Exercise instructions
Drop the pictures, then extract the listing word for word.

━━ Exercise materials

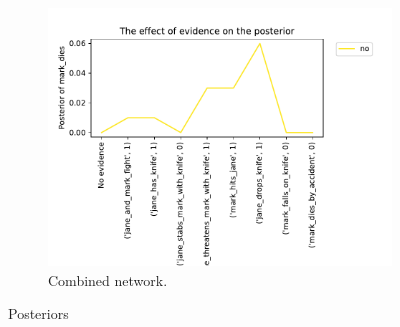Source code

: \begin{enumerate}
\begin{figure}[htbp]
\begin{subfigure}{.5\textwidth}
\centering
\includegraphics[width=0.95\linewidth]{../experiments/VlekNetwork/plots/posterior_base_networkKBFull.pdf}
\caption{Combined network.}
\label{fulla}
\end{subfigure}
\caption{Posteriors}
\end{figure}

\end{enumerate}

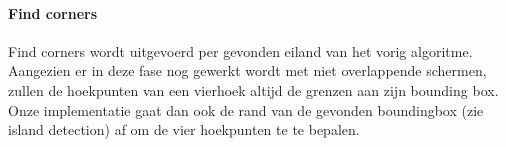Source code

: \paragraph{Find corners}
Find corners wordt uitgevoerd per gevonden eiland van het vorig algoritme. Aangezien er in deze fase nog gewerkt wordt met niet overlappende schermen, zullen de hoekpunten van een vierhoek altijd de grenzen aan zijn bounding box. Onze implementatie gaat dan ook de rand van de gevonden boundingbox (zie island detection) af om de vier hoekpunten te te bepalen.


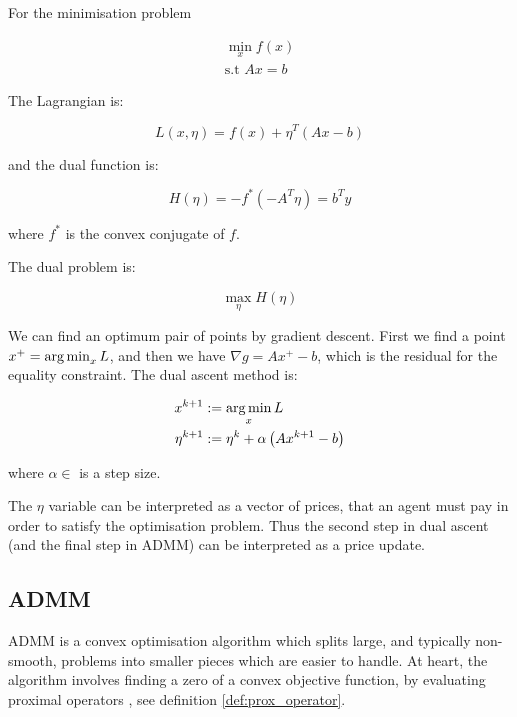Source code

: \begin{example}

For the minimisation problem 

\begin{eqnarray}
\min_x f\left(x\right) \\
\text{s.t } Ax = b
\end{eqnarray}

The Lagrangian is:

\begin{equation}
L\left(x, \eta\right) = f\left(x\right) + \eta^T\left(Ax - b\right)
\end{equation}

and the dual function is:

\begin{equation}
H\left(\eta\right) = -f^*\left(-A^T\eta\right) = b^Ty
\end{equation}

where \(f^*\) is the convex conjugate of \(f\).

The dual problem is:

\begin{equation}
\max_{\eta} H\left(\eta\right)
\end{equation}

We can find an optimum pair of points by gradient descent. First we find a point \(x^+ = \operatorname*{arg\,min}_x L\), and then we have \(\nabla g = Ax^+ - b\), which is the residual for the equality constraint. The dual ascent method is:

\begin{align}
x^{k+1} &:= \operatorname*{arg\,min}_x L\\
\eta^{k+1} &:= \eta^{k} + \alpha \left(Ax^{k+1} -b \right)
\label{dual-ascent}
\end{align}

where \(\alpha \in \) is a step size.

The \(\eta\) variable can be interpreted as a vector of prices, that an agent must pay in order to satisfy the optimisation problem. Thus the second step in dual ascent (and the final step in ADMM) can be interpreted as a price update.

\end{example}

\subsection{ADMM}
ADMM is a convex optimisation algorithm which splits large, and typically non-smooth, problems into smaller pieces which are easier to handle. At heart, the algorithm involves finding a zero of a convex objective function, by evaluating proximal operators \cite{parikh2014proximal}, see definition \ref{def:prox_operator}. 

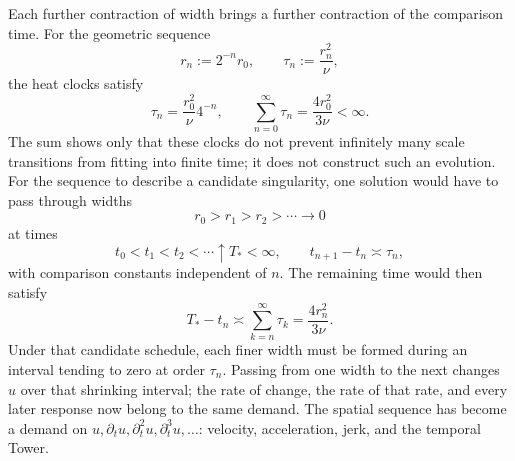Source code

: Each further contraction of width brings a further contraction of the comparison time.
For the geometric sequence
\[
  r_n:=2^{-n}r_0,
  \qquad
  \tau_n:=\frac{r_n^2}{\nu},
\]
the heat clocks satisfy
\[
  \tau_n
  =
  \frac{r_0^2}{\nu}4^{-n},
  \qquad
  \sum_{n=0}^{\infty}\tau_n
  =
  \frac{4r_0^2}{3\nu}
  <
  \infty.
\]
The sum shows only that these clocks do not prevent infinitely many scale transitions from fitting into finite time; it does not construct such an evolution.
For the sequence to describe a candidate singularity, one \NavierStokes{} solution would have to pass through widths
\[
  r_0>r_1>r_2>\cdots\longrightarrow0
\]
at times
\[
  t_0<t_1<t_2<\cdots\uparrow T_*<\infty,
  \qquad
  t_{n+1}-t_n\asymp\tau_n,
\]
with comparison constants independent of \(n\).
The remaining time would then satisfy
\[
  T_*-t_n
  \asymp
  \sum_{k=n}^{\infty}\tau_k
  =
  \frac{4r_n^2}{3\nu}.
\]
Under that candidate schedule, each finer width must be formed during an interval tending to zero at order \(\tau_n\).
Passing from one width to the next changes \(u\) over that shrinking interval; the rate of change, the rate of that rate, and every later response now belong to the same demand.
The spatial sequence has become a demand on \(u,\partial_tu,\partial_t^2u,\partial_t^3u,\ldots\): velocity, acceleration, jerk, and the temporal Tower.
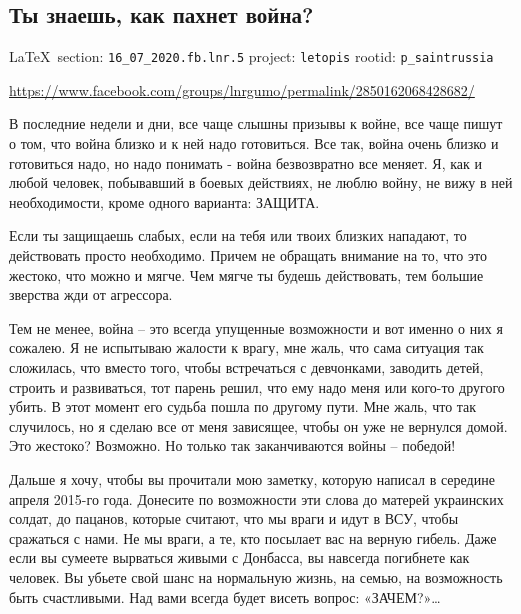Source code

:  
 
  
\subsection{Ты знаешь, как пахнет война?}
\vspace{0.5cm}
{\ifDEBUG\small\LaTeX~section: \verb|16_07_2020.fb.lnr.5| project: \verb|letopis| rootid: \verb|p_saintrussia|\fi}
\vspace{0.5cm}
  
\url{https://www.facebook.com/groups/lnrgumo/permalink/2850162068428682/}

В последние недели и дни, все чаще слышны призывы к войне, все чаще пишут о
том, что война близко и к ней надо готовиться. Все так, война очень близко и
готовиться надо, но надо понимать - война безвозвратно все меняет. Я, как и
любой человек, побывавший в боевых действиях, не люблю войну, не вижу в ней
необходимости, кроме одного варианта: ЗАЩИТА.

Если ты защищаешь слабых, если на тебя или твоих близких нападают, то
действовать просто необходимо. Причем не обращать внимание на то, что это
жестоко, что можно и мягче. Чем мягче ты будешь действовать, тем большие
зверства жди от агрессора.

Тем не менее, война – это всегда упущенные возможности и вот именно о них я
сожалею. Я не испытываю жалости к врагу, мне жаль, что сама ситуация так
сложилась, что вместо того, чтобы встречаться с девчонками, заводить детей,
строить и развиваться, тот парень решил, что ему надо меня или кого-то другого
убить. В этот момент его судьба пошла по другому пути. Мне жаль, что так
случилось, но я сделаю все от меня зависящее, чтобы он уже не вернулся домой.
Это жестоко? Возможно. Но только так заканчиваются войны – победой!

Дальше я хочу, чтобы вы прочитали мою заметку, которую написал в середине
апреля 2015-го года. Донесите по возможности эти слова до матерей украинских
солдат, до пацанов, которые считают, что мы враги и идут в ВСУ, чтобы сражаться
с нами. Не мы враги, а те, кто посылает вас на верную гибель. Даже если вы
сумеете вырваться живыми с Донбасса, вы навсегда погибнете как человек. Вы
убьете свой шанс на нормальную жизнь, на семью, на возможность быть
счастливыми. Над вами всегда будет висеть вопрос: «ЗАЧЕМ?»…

━━━━

Response area
Source code

: \begin{enumerate}
\begin{figure}[htbp]
\begin{subfigure}{.5\textwidth}
\centering
\includegraphics[width=0.95\linewidth]{../experiments/VlekNetwork/plots/posterior_base_networkKBFull.pdf}
\caption{Combined network.}
\label{fulla}
\end{subfigure}
\caption{Posteriors}
\end{figure}

\end{enumerate}

Source code

: \paragraph{Find corners}
Find corners wordt uitgevoerd per gevonden eiland van het vorig algoritme. Aangezien er in deze fase nog gewerkt wordt met niet overlappende schermen, zullen de hoekpunten van een vierhoek altijd de grenzen aan zijn bounding box. Onze implementatie gaat dan ook de rand van de gevonden boundingbox (zie island detection) af om de vier hoekpunten te te bepalen.


Source code

: \begin{example}

For the minimisation problem 

\begin{eqnarray}
\min_x f\left(x\right) \\
\text{s.t } Ax = b
\end{eqnarray}

The Lagrangian is:

\begin{equation}
L\left(x, \eta\right) = f\left(x\right) + \eta^T\left(Ax - b\right)
\end{equation}

and the dual function is:

\begin{equation}
H\left(\eta\right) = -f^*\left(-A^T\eta\right) = b^Ty
\end{equation}

where \(f^*\) is the convex conjugate of \(f\).

The dual problem is:

\begin{equation}
\max_{\eta} H\left(\eta\right)
\end{equation}

We can find an optimum pair of points by gradient descent. First we find a point \(x^+ = \operatorname*{arg\,min}_x L\), and then we have \(\nabla g = Ax^+ - b\), which is the residual for the equality constraint. The dual ascent method is:

\begin{align}
x^{k+1} &:= \operatorname*{arg\,min}_x L\\
\eta^{k+1} &:= \eta^{k} + \alpha \left(Ax^{k+1} -b \right)
\label{dual-ascent}
\end{align}

where \(\alpha \in \) is a step size.

The \(\eta\) variable can be interpreted as a vector of prices, that an agent must pay in order to satisfy the optimisation problem. Thus the second step in dual ascent (and the final step in ADMM) can be interpreted as a price update.

\end{example}

\subsection{ADMM}
ADMM is a convex optimisation algorithm which splits large, and typically non-smooth, problems into smaller pieces which are easier to handle. At heart, the algorithm involves finding a zero of a convex objective function, by evaluating proximal operators \cite{parikh2014proximal}, see definition \ref{def:prox_operator}. 

Source code

: Each further contraction of width brings a further contraction of the comparison time.
For the geometric sequence
\[
  r_n:=2^{-n}r_0,
  \qquad
  \tau_n:=\frac{r_n^2}{\nu},
\]
the heat clocks satisfy
\[
  \tau_n
  =
  \frac{r_0^2}{\nu}4^{-n},
  \qquad
  \sum_{n=0}^{\infty}\tau_n
  =
  \frac{4r_0^2}{3\nu}
  <
  \infty.
\]
The sum shows only that these clocks do not prevent infinitely many scale transitions from fitting into finite time; it does not construct such an evolution.
For the sequence to describe a candidate singularity, one \NavierStokes{} solution would have to pass through widths
\[
  r_0>r_1>r_2>\cdots\longrightarrow0
\]
at times
\[
  t_0<t_1<t_2<\cdots\uparrow T_*<\infty,
  \qquad
  t_{n+1}-t_n\asymp\tau_n,
\]
with comparison constants independent of \(n\).
The remaining time would then satisfy
\[
  T_*-t_n
  \asymp
  \sum_{k=n}^{\infty}\tau_k
  =
  \frac{4r_n^2}{3\nu}.
\]
Under that candidate schedule, each finer width must be formed during an interval tending to zero at order \(\tau_n\).
Passing from one width to the next changes \(u\) over that shrinking interval; the rate of change, the rate of that rate, and every later response now belong to the same demand.
The spatial sequence has become a demand on \(u,\partial_tu,\partial_t^2u,\partial_t^3u,\ldots\): velocity, acceleration, jerk, and the temporal Tower.
Source code

:  
 
  
\subsection{Ты знаешь, как пахнет война?}
\vspace{0.5cm}
{\ifDEBUG\small\LaTeX~section: \verb|16_07_2020.fb.lnr.5| project: \verb|letopis| rootid: \verb|p_saintrussia|\fi}
\vspace{0.5cm}
  
\url{https://www.facebook.com/groups/lnrgumo/permalink/2850162068428682/}

В последние недели и дни, все чаще слышны призывы к войне, все чаще пишут о
том, что война близко и к ней надо готовиться. Все так, война очень близко и
готовиться надо, но надо понимать - война безвозвратно все меняет. Я, как и
любой человек, побывавший в боевых действиях, не люблю войну, не вижу в ней
необходимости, кроме одного варианта: ЗАЩИТА.

Если ты защищаешь слабых, если на тебя или твоих близких нападают, то
действовать просто необходимо. Причем не обращать внимание на то, что это
жестоко, что можно и мягче. Чем мягче ты будешь действовать, тем большие
зверства жди от агрессора.

Тем не менее, война – это всегда упущенные возможности и вот именно о них я
сожалею. Я не испытываю жалости к врагу, мне жаль, что сама ситуация так
сложилась, что вместо того, чтобы встречаться с девчонками, заводить детей,
строить и развиваться, тот парень решил, что ему надо меня или кого-то другого
убить. В этот момент его судьба пошла по другому пути. Мне жаль, что так
случилось, но я сделаю все от меня зависящее, чтобы он уже не вернулся домой.
Это жестоко? Возможно. Но только так заканчиваются войны – победой!

Дальше я хочу, чтобы вы прочитали мою заметку, которую написал в середине
апреля 2015-го года. Донесите по возможности эти слова до матерей украинских
солдат, до пацанов, которые считают, что мы враги и идут в ВСУ, чтобы сражаться
с нами. Не мы враги, а те, кто посылает вас на верную гибель. Даже если вы
сумеете вырваться живыми с Донбасса, вы навсегда погибнете как человек. Вы
убьете свой шанс на нормальную жизнь, на семью, на возможность быть
счастливыми. Над вами всегда будет висеть вопрос: «ЗАЧЕМ?»…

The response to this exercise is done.